Dalla piana si attraversa un’altra banda di vegetazione bassa, da qui di tracce ancora non ne ho viste, probabilmente perché questa valle è poco frequentata, o magari solitamentela gente passa a sinistra del Rii di Magnello, ma poco importa, dopo una quindicina di minuti siamo fuori dai rododendri, accaldati sbagliamo strada, costeggiamo il riale per circa 500 metri dopodiché decidiamo di attraversarlo attorno ai 2150 m di quota, per poi proseguire all’interno di quello di fianco, sfruttando le rocce per restare fuori dalla vegetazione (il terreno è morbido e pieno di vegetazione bassa, rallenta molto la progressione).

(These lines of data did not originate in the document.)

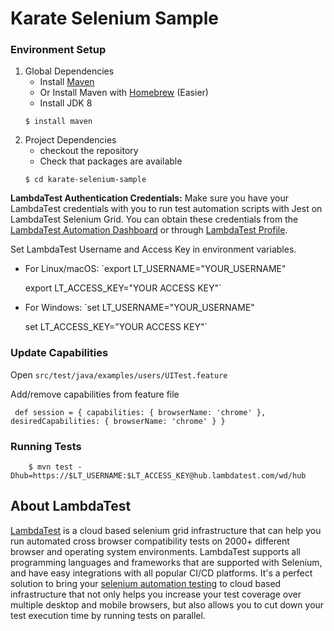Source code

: 
# Karate Selenium Sample

### Environment Setup

1. Global Dependencies
    * Install [Maven](https://maven.apache.org/install.html)
    * Or Install Maven with [Homebrew](http://brew.sh/) (Easier)
    * Install JDK 8
    ```
    $ install maven
    ```
2. Project Dependencies
    * checkout the repository
    * Check that packages are available
    ```
    $ cd karate-selenium-sample
    ```

**LambdaTest Authentication Credentials:** Make sure you have your LambdaTest credentials with you to run test automation scripts with Jest on LambdaTest Selenium Grid. You can obtain these credentials from the [LambdaTest Automation Dashboard](https://automation.lambdatest.com/) or through [LambdaTest Profile](https://accounts.lambdatest.com/detail/profile).

Set LambdaTest Username and Access Key in environment variables.

* For Linux/macOS:
   `export LT_USERNAME="YOUR_USERNAME"
   
   export LT_ACCESS_KEY="YOUR ACCESS KEY"`

* For Windows:
   `set LT_USERNAME="YOUR_USERNAME"

   set LT_ACCESS_KEY="YOUR ACCESS KEY"`

### Update Capabilities
Open `src/test/java/examples/users/UITest.feature`

Add/remove capabilities from feature file
```
 def session = { capabilities: { browserName: 'chrome' }, desiredCapabilities: { browserName: 'chrome' } }
```
    
### Running Tests
```
    $ mvn test -Dhub=https://$LT_USERNAME:$LT_ACCESS_KEY@hub.lambdatest.com/wd/hub
```
## About LambdaTest

[LambdaTest](https://www.lambdatest.com/) is a cloud based selenium grid infrastructure that can help you run automated cross browser compatibility tests on 2000+ different browser and operating system environments. LambdaTest supports all programming languages and frameworks that are supported with Selenium, and have easy integrations with all popular CI/CD platforms. It's a perfect solution to bring your [selenium automation testing](https://www.lambdatest.com/selenium-automation) to cloud based infrastructure that not only helps you increase your test coverage over multiple desktop and mobile browsers, but also allows you to cut down your test execution time by running tests on parallel.

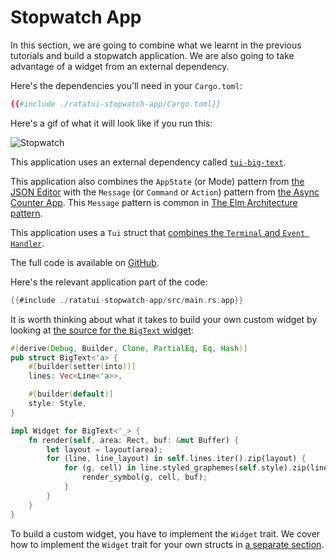 # Stopwatch App

In this section, we are going to combine what we learnt in the previous tutorials and build a
stopwatch application. We are also going to take advantage of a widget from an external dependency.

Here's the dependencies you'll need in your `Cargo.toml`:

```toml
{{#include ./ratatui-stopwatch-app/Cargo.toml}}
```

Here's a gif of what it will look like if you run this:

![Stopwatch](https://vhs.charm.sh/vhs-3dTTtrLkyU54hNah22PAR9.gif)

This application uses an external dependency called
[`tui-big-text`](https://github.com/joshka/tui-big-text).

This application also combines the `AppState` (or Mode) pattern from
[the JSON Editor](../json-editor/README.md) with the `Message` (or `Command` or `Action`) pattern
from [the Async Counter App](../counter-async-app/README.md). This `Message` pattern is common in
[The Elm Architecture pattern](../../concepts/application-patterns/the-elm-architecture.md).

This application uses a `Tui` struct that
[combines the `Terminal` and `Event Handler`](../../how-to/develop-apps/abstract-terminal-and-event-handler.md).

The full code is available on
[GitHub](https://github.com/ratatui-org/ratatui-book/tree/main/src/tutorial/stopwatch-app/ratatui-stopwatch-app).

Here's the relevant application part of the code:

```rust
{{#include ./ratatui-stopwatch-app/src/main.rs:app}}
```

It is worth thinking about what it takes to build your own custom widget by looking at
[the source for the `BigText` widget](https://github.com/joshka/tui-big-text/blob/7f9e84968a9ba4db824a7ece7d186e58bb35999d/src/lib.rs#L83-L104):

```rust
#[derive(Debug, Builder, Clone, PartialEq, Eq, Hash)]
pub struct BigText<'a> {
    #[builder(setter(into))]
    lines: Vec<Line<'a>>,

    #[builder(default)]
    style: Style,
}

impl Widget for BigText<'_> {
    fn render(self, area: Rect, buf: &mut Buffer) {
        let layout = layout(area);
        for (line, line_layout) in self.lines.iter().zip(layout) {
            for (g, cell) in line.styled_graphemes(self.style).zip(line_layout) {
                render_symbol(g, cell, buf);
            }
        }
    }
}
```

To build a custom widget, you have to implement the `Widget` trait. We cover how to implement the
`Widget` trait for your own structs in [a separate section](../../how-to/widgets/custom.md).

L’avvicinamento alla parete est

Proseguiamo così fino a “Motöi”, dove troviamo un paio di laghetti formati dal rapido scioglimento della neve.  Qui decidiamo di aggirare la collina della quota 2441 m così da avvicinarci alla parete est, che valutiamo l’opzione migliore per salire in vetta.

Da qui inizia la parte più impegnativa della salita, inizialmente risaliamo la pietraia su massi abbastanza stabili, più si sale più il terreno diventa instabile, occorre prestare la dovuta attenzione a dove si mettono i piedi, in alcuni tratti è richiesto l’uso delle mani per la stabilità.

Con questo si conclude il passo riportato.